ZFNet [Zeiler and Fergus, 2013]

Based on AlexNet but:

  • CONV1: change from (11x11 stride 4) to (7x7 stride 2)
  • CONV3,4,5: instead of 384, 384, 256 filters use 512, 1024, 512

Play with hyperparameters. 0.0

ImageNet top 5 error: 16.4% -> 11.7%

After that we have deeper networks.

Case Study: VGGNet [Simonyan and Zisserman, 2014]

Small filters, Deeper networks.

Only use 3 by 3 filters with stride 1, pad 1 and 2 by 2 max pool with stride 2.

Why such setting? Same effective receptive field (after stacks of layers, each nueron actually looks at the same size of pixels as when applying 7 by 7 filters) but can get deeper, thus retain more non-linearities.

Details:
- ILSVRC’14 2nd in classification, 1st in localization
- Similar training procedure as Krizhevsky 2012
- No Local Response Normalisation (LRN)
- Use VGG16 or VGG19 (VGG19 only slightly better, more memory)
- Use ensembles for best results (kind of common practice)
- FC7 features generalize well to other tasks

Case Study: GoogLeNet [Szegedy et al., 2014]

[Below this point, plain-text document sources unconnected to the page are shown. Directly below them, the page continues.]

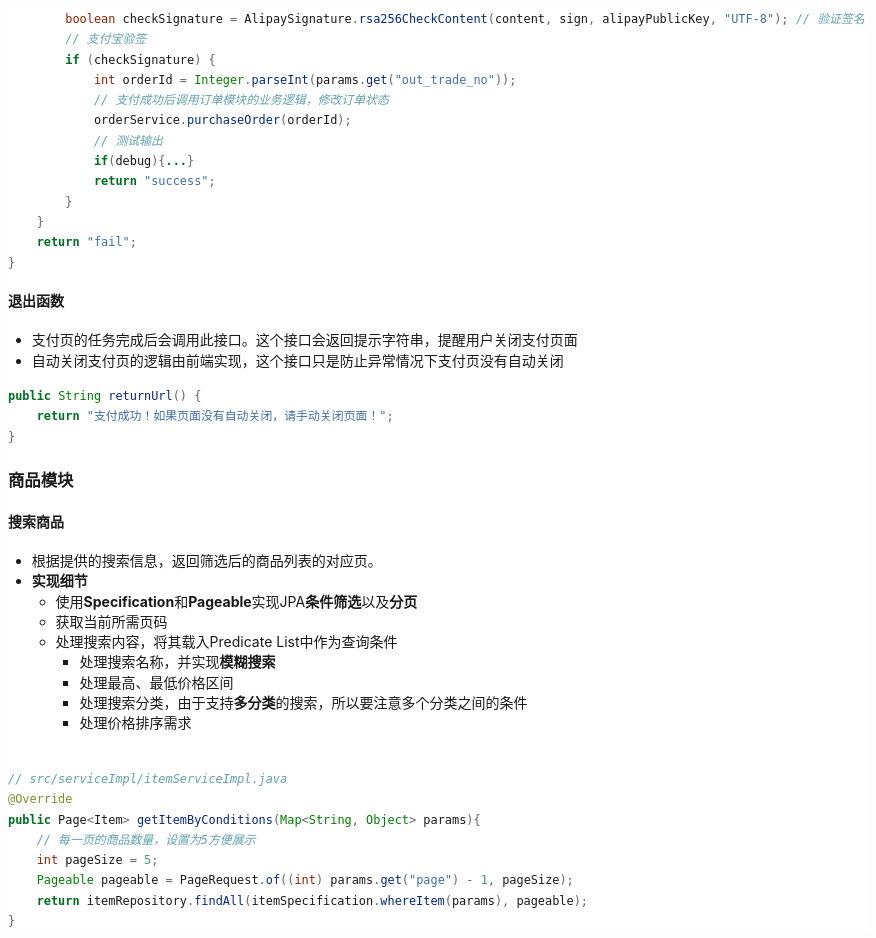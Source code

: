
 ```java
        boolean checkSignature = AlipaySignature.rsa256CheckContent(content, sign, alipayPublicKey, "UTF-8"); // 验证签名
        // 支付宝验签
        if (checkSignature) {
            int orderId = Integer.parseInt(params.get("out_trade_no"));
            // 支付成功后调用订单模块的业务逻辑，修改订单状态
            orderService.purchaseOrder(orderId);
            // 测试输出
            if(debug){...}
            return "success";
        }
    }
    return "fail";
}
```

#### 退出函数

- 支付页的任务完成后会调用此接口。这个接口会返回提示字符串，提醒用户关闭支付页面
- 自动关闭支付页的逻辑由前端实现，这个接口只是防止异常情况下支付页没有自动关闭

```java
public String returnUrl() {
    return "支付成功！如果页面没有自动关闭，请手动关闭页面！";
}
```

### 商品模块

#### 搜索商品

- 根据提供的搜索信息，返回筛选后的商品列表的对应页。
- **实现细节**
    - 使用**Specification**和**Pageable**实现JPA**条件筛选**以及**分页**
    - 获取当前所需页码
    - 处理搜索内容，将其载入Predicate List中作为查询条件
        - 处理搜索名称，并实现**模糊搜索**
        - 处理最高、最低价格区间
        - 处理搜索分类，由于支持**多分类**的搜索，所以要注意多个分类之间的条件
        - 处理价格排序需求

```java

// src/serviceImpl/itemServiceImpl.java
@Override
public Page<Item> getItemByConditions(Map<String, Object> params){
    // 每一页的商品数量，设置为5方便展示
    int pageSize = 5;
    Pageable pageable = PageRequest.of((int) params.get("page") - 1, pageSize);
    return itemRepository.findAll(itemSpecification.whereItem(params), pageable);
}
```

Stacks inception modules and avoids FC layers, faster and smaller.

Inception modules. Concatenate the output of filters with different sizes and max pooling (all padded to make them have the same spacial size), and then use a 1 by 1 filter (called "bottleneck") to reduces channels thus reduces complexity.

Full GoogLeNet architecture: Stem Network (vanila conv nets to get started) + Stacked Inception Modules + Classifier output (no expensive FC layers). Besides, use auxiliary classification outputs to inject additional gradient at lower layers.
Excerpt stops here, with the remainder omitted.